Collected data
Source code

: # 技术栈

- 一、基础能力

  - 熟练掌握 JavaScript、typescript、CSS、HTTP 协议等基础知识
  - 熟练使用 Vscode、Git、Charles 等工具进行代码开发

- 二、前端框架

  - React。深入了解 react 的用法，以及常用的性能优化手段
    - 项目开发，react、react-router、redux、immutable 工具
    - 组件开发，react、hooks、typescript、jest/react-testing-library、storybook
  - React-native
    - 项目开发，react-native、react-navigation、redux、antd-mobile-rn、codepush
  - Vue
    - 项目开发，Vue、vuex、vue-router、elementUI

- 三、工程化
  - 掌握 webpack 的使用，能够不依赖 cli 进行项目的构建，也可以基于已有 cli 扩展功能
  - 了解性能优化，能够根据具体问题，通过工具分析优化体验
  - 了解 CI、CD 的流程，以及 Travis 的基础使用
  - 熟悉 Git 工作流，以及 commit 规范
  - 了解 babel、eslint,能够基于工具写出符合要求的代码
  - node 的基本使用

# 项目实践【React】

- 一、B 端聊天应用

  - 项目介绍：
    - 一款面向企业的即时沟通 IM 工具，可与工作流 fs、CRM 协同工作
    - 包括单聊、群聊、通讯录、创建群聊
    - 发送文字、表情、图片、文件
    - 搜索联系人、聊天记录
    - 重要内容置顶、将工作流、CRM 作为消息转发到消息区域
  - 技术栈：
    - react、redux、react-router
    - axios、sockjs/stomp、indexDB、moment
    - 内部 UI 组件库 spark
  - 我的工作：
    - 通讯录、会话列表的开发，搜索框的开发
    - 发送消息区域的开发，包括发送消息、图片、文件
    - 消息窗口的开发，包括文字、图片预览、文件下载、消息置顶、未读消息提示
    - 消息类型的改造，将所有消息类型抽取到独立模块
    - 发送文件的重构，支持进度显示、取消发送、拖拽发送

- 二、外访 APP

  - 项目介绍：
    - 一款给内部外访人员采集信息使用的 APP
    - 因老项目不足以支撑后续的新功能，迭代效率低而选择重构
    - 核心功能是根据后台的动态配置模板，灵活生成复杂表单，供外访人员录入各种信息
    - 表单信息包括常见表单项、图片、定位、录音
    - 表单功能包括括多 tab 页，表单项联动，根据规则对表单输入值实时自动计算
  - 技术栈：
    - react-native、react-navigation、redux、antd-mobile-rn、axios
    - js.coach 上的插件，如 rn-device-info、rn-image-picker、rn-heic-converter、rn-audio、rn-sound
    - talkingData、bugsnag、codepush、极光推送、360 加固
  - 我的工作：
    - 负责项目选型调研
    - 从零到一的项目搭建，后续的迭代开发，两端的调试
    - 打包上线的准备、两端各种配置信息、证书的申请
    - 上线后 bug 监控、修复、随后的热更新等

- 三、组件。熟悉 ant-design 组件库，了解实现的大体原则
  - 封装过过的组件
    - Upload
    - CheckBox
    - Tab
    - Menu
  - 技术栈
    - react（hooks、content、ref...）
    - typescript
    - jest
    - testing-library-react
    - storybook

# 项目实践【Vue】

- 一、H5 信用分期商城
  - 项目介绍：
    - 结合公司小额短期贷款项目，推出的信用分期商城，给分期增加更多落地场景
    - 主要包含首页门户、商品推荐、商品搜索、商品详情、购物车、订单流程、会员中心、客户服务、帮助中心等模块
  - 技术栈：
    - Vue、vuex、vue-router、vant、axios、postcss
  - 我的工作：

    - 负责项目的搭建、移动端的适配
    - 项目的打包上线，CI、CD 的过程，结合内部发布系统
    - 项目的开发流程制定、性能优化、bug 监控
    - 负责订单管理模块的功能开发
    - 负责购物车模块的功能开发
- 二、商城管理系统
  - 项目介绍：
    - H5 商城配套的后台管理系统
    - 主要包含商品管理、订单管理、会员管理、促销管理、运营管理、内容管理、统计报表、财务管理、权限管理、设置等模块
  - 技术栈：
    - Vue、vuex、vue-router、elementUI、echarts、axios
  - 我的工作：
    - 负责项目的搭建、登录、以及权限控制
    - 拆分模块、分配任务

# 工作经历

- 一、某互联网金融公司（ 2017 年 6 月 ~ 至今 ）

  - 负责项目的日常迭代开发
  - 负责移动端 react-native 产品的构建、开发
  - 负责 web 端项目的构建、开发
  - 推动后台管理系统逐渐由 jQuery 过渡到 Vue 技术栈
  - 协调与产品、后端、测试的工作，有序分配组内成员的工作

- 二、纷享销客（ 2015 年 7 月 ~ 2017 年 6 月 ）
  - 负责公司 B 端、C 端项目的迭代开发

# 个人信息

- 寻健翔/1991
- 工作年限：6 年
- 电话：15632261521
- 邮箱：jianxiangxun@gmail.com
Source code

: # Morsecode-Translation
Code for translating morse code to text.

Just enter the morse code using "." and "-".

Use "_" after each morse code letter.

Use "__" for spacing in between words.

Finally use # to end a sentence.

- **Work instructions**: The data above must be restated word for word.

- **Task response**:
Source code

: # 技术栈

- 一、基础能力

  - 熟练掌握 JavaScript、typescript、CSS、HTTP 协议等基础知识
  - 熟练使用 Vscode、Git、Charles 等工具进行代码开发

- 二、前端框架

  - React。深入了解 react 的用法，以及常用的性能优化手段
    - 项目开发，react、react-router、redux、immutable 工具
    - 组件开发，react、hooks、typescript、jest/react-testing-library、storybook
  - React-native
    - 项目开发，react-native、react-navigation、redux、antd-mobile-rn、codepush
  - Vue
    - 项目开发，Vue、vuex、vue-router、elementUI

- 三、工程化
  - 掌握 webpack 的使用，能够不依赖 cli 进行项目的构建，也可以基于已有 cli 扩展功能
  - 了解性能优化，能够根据具体问题，通过工具分析优化体验
  - 了解 CI、CD 的流程，以及 Travis 的基础使用
  - 熟悉 Git 工作流，以及 commit 规范
  - 了解 babel、eslint,能够基于工具写出符合要求的代码
  - node 的基本使用

# 项目实践【React】

- 一、B 端聊天应用

  - 项目介绍：
    - 一款面向企业的即时沟通 IM 工具，可与工作流 fs、CRM 协同工作
    - 包括单聊、群聊、通讯录、创建群聊
    - 发送文字、表情、图片、文件
    - 搜索联系人、聊天记录
    - 重要内容置顶、将工作流、CRM 作为消息转发到消息区域
  - 技术栈：
    - react、redux、react-router
    - axios、sockjs/stomp、indexDB、moment
    - 内部 UI 组件库 spark
  - 我的工作：
    - 通讯录、会话列表的开发，搜索框的开发
    - 发送消息区域的开发，包括发送消息、图片、文件
    - 消息窗口的开发，包括文字、图片预览、文件下载、消息置顶、未读消息提示
    - 消息类型的改造，将所有消息类型抽取到独立模块
    - 发送文件的重构，支持进度显示、取消发送、拖拽发送

- 二、外访 APP

  - 项目介绍：
    - 一款给内部外访人员采集信息使用的 APP
    - 因老项目不足以支撑后续的新功能，迭代效率低而选择重构
    - 核心功能是根据后台的动态配置模板，灵活生成复杂表单，供外访人员录入各种信息
    - 表单信息包括常见表单项、图片、定位、录音
    - 表单功能包括括多 tab 页，表单项联动，根据规则对表单输入值实时自动计算
  - 技术栈：
    - react-native、react-navigation、redux、antd-mobile-rn、axios
    - js.coach 上的插件，如 rn-device-info、rn-image-picker、rn-heic-converter、rn-audio、rn-sound
    - talkingData、bugsnag、codepush、极光推送、360 加固
  - 我的工作：
    - 负责项目选型调研
    - 从零到一的项目搭建，后续的迭代开发，两端的调试
    - 打包上线的准备、两端各种配置信息、证书的申请
    - 上线后 bug 监控、修复、随后的热更新等

- 三、组件。熟悉 ant-design 组件库，了解实现的大体原则
  - 封装过过的组件
    - Upload
    - CheckBox
    - Tab
    - Menu
  - 技术栈
    - react（hooks、content、ref...）
    - typescript
    - jest
    - testing-library-react
    - storybook

# 项目实践【Vue】

- 一、H5 信用分期商城
  - 项目介绍：
    - 结合公司小额短期贷款项目，推出的信用分期商城，给分期增加更多落地场景
    - 主要包含首页门户、商品推荐、商品搜索、商品详情、购物车、订单流程、会员中心、客户服务、帮助中心等模块
  - 技术栈：
    - Vue、vuex、vue-router、vant、axios、postcss
  - 我的工作：

    - 负责项目的搭建、移动端的适配
    - 项目的打包上线，CI、CD 的过程，结合内部发布系统
    - 项目的开发流程制定、性能优化、bug 监控
    - 负责订单管理模块的功能开发
    - 负责购物车模块的功能开发
- 二、商城管理系统
  - 项目介绍：
    - H5 商城配套的后台管理系统
    - 主要包含商品管理、订单管理、会员管理、促销管理、运营管理、内容管理、统计报表、财务管理、权限管理、设置等模块
  - 技术栈：
    - Vue、vuex、vue-router、elementUI、echarts、axios
  - 我的工作：
    - 负责项目的搭建、登录、以及权限控制
    - 拆分模块、分配任务

# 工作经历

- 一、某互联网金融公司（ 2017 年 6 月 ~ 至今 ）

  - 负责项目的日常迭代开发
  - 负责移动端 react-native 产品的构建、开发
  - 负责 web 端项目的构建、开发
  - 推动后台管理系统逐渐由 jQuery 过渡到 Vue 技术栈
  - 协调与产品、后端、测试的工作，有序分配组内成员的工作

- 二、纷享销客（ 2015 年 7 月 ~ 2017 年 6 月 ）
  - 负责公司 B 端、C 端项目的迭代开发

# 个人信息

- 寻健翔/1991
- 工作年限：6 年
- 电话：15632261521
- 邮箱：jianxiangxun@gmail.com
Source code

: # Morsecode-Translation
Code for translating morse code to text.

Just enter the morse code using "." and "-".

Use "_" after each morse code letter.

Use "__" for spacing in between words.

Finally use # to end a sentence.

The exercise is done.